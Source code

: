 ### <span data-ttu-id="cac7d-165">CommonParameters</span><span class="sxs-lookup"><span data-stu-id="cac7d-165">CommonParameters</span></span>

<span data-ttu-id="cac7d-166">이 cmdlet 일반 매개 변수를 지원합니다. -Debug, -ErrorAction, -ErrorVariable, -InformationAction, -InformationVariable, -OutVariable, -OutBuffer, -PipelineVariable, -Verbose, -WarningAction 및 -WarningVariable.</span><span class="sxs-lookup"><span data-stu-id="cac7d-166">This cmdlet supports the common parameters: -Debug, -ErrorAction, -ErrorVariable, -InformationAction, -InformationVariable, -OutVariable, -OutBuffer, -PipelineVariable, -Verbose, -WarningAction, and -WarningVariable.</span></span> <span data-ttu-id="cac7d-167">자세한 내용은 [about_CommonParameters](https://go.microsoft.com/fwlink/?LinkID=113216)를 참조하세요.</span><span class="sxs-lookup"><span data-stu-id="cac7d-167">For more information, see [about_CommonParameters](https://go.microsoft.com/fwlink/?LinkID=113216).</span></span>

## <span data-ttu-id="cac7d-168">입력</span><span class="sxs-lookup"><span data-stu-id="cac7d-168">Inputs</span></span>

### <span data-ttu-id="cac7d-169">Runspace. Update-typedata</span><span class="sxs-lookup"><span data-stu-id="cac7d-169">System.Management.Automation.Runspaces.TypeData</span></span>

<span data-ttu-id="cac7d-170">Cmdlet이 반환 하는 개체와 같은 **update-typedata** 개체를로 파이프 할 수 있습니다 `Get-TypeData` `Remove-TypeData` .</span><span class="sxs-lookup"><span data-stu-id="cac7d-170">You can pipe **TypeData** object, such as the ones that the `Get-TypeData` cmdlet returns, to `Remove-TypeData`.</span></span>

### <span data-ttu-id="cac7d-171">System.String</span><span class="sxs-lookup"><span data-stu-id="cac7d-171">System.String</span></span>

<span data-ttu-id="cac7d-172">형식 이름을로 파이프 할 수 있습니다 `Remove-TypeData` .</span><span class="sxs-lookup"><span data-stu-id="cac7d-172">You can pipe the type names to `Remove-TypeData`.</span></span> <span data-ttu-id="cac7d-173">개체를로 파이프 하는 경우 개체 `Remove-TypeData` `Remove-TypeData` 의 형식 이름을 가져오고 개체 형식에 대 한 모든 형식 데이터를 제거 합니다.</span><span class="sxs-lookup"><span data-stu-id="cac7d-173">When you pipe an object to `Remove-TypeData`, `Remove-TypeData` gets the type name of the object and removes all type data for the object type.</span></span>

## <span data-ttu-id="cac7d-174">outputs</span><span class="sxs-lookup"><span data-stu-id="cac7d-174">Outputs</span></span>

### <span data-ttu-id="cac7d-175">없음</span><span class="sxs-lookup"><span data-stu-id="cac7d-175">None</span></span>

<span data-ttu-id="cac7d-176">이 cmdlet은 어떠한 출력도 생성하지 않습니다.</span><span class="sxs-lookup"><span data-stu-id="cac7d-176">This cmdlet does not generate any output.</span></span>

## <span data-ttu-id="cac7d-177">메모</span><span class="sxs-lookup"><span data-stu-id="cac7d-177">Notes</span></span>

------------------------------------------------

» TASK
Copy all the data. Match it exactly.

» OUTPUT OF THE EXERCISE
Source code

: ### <span data-ttu-id="cac7d-165">CommonParameters</span><span class="sxs-lookup"><span data-stu-id="cac7d-165">CommonParameters</span></span>

<span data-ttu-id="cac7d-166">이 cmdlet 일반 매개 변수를 지원합니다. -Debug, -ErrorAction, -ErrorVariable, -InformationAction, -InformationVariable, -OutVariable, -OutBuffer, -PipelineVariable, -Verbose, -WarningAction 및 -WarningVariable.</span><span class="sxs-lookup"><span data-stu-id="cac7d-166">This cmdlet supports the common parameters: -Debug, -ErrorAction, -ErrorVariable, -InformationAction, -InformationVariable, -OutVariable, -OutBuffer, -PipelineVariable, -Verbose, -WarningAction, and -WarningVariable.</span></span> <span data-ttu-id="cac7d-167">자세한 내용은 [about_CommonParameters](https://go.microsoft.com/fwlink/?LinkID=113216)를 참조하세요.</span><span class="sxs-lookup"><span data-stu-id="cac7d-167">For more information, see [about_CommonParameters](https://go.microsoft.com/fwlink/?LinkID=113216).</span></span>

## <span data-ttu-id="cac7d-168">입력</span><span class="sxs-lookup"><span data-stu-id="cac7d-168">Inputs</span></span>

### <span data-ttu-id="cac7d-169">Runspace. Update-typedata</span><span class="sxs-lookup"><span data-stu-id="cac7d-169">System.Management.Automation.Runspaces.TypeData</span></span>

<span data-ttu-id="cac7d-170">Cmdlet이 반환 하는 개체와 같은 **update-typedata** 개체를로 파이프 할 수 있습니다 `Get-TypeData` `Remove-TypeData` .</span><span class="sxs-lookup"><span data-stu-id="cac7d-170">You can pipe **TypeData** object, such as the ones that the `Get-TypeData` cmdlet returns, to `Remove-TypeData`.</span></span>

### <span data-ttu-id="cac7d-171">System.String</span><span class="sxs-lookup"><span data-stu-id="cac7d-171">System.String</span></span>

<span data-ttu-id="cac7d-172">형식 이름을로 파이프 할 수 있습니다 `Remove-TypeData` .</span><span class="sxs-lookup"><span data-stu-id="cac7d-172">You can pipe the type names to `Remove-TypeData`.</span></span> <span data-ttu-id="cac7d-173">개체를로 파이프 하는 경우 개체 `Remove-TypeData` `Remove-TypeData` 의 형식 이름을 가져오고 개체 형식에 대 한 모든 형식 데이터를 제거 합니다.</span><span class="sxs-lookup"><span data-stu-id="cac7d-173">When you pipe an object to `Remove-TypeData`, `Remove-TypeData` gets the type name of the object and removes all type data for the object type.</span></span>

## <span data-ttu-id="cac7d-174">outputs</span><span class="sxs-lookup"><span data-stu-id="cac7d-174">Outputs</span></span>

### <span data-ttu-id="cac7d-175">없음</span><span class="sxs-lookup"><span data-stu-id="cac7d-175">None</span></span>

<span data-ttu-id="cac7d-176">이 cmdlet은 어떠한 출력도 생성하지 않습니다.</span><span class="sxs-lookup"><span data-stu-id="cac7d-176">This cmdlet does not generate any output.</span></span>

## <span data-ttu-id="cac7d-177">메모</span><span class="sxs-lookup"><span data-stu-id="cac7d-177">Notes</span></span>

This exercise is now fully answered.